I would like to run my MD simulation in parallel on a cluster (16 CPUs per node).
From the ASE doc we can see that:
ASE will automatically run in parallel, if it can import an MPI communicator from any of the supported libraries. ASE will attempt to import communicators from these external libraries: GPAW, Asap, Scientific MPI and MPI4PY.
I submit a slurm script with these options:
#SBATCH --nodes=1 #SBATCH --ntasks-per-node=16 ... srun python ase_script.py ... It looks like the fastest is always the single cpu calculation and increasing the ntasks per core (1 to 16), makes the calculation go slower.

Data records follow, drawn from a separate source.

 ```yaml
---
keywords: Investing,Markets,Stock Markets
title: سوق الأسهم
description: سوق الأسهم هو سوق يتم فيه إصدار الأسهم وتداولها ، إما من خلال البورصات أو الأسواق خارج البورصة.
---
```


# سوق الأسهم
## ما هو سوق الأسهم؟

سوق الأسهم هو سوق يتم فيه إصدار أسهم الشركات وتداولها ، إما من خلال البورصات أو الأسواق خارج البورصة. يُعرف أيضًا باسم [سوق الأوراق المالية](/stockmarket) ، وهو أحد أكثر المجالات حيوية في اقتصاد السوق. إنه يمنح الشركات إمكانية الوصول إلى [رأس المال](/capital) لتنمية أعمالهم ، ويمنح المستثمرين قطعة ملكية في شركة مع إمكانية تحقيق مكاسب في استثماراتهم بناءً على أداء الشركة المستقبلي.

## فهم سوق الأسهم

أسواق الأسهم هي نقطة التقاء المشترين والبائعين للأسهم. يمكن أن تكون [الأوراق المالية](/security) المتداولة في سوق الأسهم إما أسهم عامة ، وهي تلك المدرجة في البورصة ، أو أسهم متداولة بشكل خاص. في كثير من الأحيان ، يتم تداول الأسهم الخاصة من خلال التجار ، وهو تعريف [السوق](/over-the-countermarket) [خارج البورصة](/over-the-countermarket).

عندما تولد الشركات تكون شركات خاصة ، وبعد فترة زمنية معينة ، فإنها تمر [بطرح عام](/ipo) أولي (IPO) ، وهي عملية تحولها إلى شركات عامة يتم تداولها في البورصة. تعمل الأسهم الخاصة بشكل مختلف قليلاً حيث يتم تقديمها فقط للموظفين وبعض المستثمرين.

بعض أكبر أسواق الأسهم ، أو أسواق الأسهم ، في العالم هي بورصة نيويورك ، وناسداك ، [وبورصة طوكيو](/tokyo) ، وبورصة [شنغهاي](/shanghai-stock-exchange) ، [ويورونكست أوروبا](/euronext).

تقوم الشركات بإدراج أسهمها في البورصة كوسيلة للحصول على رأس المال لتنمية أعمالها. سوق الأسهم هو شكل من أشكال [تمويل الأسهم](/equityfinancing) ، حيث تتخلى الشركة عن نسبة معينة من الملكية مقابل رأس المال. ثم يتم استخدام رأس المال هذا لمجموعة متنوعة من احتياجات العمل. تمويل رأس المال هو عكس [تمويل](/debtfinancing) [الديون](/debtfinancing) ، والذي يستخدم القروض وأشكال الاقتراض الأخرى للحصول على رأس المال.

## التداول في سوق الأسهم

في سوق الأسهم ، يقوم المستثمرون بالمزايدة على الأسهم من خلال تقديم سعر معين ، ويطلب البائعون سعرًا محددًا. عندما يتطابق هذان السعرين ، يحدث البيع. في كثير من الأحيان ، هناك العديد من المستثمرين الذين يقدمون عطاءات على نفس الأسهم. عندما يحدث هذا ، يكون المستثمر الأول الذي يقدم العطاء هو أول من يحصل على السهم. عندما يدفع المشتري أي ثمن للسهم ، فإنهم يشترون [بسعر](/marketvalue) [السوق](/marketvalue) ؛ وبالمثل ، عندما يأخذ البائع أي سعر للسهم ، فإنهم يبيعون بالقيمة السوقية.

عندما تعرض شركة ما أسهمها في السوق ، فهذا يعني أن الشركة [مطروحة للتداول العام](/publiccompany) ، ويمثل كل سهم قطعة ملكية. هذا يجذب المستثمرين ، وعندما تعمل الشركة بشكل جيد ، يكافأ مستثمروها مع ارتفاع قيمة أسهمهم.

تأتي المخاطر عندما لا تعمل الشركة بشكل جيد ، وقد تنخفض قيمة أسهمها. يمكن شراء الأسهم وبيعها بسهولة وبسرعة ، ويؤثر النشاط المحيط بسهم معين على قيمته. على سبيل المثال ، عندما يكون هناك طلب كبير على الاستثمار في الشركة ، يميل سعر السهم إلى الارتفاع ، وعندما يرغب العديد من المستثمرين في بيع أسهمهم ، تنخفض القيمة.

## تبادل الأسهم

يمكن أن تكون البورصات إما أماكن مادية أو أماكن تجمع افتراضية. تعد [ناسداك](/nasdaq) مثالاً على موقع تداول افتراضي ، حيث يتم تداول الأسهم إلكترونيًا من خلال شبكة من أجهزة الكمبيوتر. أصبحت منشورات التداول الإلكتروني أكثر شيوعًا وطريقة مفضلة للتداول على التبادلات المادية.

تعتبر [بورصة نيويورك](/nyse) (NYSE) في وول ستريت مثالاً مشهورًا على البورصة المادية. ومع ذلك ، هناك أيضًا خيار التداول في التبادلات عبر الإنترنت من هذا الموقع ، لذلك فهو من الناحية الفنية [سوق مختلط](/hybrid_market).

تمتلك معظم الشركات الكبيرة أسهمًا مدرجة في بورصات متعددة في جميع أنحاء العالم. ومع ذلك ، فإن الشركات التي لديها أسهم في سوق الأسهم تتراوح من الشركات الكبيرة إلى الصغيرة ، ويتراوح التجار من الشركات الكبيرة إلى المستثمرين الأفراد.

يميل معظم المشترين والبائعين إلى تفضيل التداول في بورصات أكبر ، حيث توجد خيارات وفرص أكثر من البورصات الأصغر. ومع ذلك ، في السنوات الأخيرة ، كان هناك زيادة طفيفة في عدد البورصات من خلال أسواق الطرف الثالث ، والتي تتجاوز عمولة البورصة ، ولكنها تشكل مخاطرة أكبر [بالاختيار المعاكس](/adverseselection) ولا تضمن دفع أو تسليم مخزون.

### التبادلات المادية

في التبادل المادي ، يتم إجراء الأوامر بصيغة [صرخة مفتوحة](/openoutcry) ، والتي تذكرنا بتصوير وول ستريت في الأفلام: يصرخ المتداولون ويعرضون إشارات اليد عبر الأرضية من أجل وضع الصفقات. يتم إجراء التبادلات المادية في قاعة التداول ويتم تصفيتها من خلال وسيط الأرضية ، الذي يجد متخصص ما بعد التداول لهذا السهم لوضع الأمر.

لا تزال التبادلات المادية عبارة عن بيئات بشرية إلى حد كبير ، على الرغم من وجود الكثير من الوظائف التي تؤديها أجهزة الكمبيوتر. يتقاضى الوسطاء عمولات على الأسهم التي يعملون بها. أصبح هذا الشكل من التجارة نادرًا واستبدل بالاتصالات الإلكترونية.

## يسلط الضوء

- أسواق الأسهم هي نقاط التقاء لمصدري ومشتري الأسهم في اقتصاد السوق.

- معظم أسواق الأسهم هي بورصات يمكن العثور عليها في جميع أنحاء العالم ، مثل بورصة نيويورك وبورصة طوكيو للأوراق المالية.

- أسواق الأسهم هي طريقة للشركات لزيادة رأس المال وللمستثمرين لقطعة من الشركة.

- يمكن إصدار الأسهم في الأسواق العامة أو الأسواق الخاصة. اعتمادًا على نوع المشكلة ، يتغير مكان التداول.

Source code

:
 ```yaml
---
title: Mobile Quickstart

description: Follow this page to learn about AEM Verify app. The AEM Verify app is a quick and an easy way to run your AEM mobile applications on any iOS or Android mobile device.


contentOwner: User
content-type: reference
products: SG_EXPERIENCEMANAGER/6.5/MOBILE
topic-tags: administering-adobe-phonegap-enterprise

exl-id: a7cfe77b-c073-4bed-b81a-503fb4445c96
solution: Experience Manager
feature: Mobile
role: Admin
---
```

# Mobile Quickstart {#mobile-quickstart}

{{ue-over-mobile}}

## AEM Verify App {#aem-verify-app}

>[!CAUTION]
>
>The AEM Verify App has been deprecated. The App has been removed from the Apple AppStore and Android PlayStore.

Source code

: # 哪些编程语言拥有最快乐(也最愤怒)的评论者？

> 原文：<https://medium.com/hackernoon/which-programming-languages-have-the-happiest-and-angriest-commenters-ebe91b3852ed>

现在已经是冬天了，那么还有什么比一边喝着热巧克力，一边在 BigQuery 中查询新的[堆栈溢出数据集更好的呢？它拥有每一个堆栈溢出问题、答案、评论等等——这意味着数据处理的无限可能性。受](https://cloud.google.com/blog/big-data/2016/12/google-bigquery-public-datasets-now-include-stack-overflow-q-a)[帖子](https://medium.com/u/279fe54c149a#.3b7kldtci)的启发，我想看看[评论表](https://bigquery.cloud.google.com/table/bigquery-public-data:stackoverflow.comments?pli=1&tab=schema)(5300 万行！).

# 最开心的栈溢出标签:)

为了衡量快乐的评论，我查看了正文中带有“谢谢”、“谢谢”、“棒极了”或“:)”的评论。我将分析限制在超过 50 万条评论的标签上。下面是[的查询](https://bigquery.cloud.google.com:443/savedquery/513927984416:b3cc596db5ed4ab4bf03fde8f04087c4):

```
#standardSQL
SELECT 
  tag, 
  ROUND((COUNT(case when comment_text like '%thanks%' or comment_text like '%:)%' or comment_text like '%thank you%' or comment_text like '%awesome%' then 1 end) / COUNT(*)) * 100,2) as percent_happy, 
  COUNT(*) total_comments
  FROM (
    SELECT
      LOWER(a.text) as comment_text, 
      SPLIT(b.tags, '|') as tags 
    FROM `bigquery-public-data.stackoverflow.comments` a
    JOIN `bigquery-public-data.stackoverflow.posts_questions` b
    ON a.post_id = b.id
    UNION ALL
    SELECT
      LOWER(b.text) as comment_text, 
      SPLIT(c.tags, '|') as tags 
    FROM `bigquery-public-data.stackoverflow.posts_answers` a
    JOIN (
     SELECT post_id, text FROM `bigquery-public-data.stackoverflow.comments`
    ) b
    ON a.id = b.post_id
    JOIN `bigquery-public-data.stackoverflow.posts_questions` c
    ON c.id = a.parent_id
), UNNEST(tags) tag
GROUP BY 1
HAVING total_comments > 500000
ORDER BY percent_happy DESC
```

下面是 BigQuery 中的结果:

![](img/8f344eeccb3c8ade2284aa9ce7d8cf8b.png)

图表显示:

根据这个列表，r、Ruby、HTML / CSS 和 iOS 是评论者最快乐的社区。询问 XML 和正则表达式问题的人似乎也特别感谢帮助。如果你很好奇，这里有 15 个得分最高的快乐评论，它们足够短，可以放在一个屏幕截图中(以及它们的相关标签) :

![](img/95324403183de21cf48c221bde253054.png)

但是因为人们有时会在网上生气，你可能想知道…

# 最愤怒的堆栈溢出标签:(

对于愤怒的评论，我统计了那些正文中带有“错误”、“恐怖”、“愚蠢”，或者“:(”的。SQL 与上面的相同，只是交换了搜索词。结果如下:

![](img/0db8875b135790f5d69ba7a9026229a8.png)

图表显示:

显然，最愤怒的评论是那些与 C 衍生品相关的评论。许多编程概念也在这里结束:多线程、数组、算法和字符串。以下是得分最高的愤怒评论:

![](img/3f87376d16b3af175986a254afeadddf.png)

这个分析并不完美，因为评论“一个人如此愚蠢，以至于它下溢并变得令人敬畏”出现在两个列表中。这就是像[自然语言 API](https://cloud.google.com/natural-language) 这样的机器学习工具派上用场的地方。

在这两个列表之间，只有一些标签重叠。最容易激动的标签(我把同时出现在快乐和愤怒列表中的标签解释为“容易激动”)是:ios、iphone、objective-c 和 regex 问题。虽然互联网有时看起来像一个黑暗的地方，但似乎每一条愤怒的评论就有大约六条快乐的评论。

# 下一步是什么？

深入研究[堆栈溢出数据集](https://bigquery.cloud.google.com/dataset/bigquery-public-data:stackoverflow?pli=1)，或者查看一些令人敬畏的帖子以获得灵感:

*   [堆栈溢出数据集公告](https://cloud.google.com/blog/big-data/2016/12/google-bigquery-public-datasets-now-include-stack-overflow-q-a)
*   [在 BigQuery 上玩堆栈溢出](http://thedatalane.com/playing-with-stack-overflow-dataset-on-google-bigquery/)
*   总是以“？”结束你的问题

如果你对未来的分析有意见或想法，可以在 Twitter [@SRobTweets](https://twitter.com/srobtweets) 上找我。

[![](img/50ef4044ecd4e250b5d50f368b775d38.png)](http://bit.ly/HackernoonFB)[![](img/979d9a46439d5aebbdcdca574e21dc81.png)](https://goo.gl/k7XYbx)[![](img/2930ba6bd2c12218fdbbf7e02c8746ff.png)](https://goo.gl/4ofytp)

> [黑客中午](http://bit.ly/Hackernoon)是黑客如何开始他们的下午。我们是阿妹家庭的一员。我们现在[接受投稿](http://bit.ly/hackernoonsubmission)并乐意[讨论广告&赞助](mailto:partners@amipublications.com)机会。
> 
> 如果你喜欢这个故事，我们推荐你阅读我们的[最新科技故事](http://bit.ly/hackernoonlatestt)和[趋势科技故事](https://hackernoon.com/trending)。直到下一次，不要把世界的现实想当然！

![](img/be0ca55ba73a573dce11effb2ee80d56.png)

The only difference I see is that the log output contains multiple lines (times ntasks-per-node) for a given step, but with different results. E.g., for a Velocity Verlet calculation and 8 cpus per nodes, I get:
Time[ps] Etot[eV] Epot[eV] Ekin[eV] T[K] ... 0.0440 -8297.460 -8299.281 1.821 79.6 0.0440 -8297.476 -8299.305 1.829 80.0 0.0440 -8297.477 -8299.304 1.827 79.8 0.0440 -8297.741 -8299.557 1.816 79.4 0.0440 -8297.744 -8299.563 1.819 79.5 0.0440 -8297.744 -8299.570 1.826 79.8 0.0440 -8297.746 -8299.584 1.838 80.3 0.0440 -8297.749 -8299.612 1.863 81.4 ... I have tried to decorate my dynamics function with @parallel_function (before the definition and before run() method) but I get an error.
I have installed all the required libraries in my conda environment:
$ conda list > conda_list $ cat conda_list | grep -e asap -e gpaw -e mpi asap3 3.12.12 py310hb818612_2 conda-forge gpaw 23.9.1 py310_mpi_openmpi_omp_0 conda-forge gpaw-data 0.9.20000 hd8ed1ab_2 conda-forge mpi 1.0 openmpi conda-forge mpi4py 3.1.4 py310h6075a6b_0 conda-forge openmpi 4.1.5 h414af15_101 conda-forge Is there something else I can try?
Small side question, how can I print the volume of the cell in ASE output above?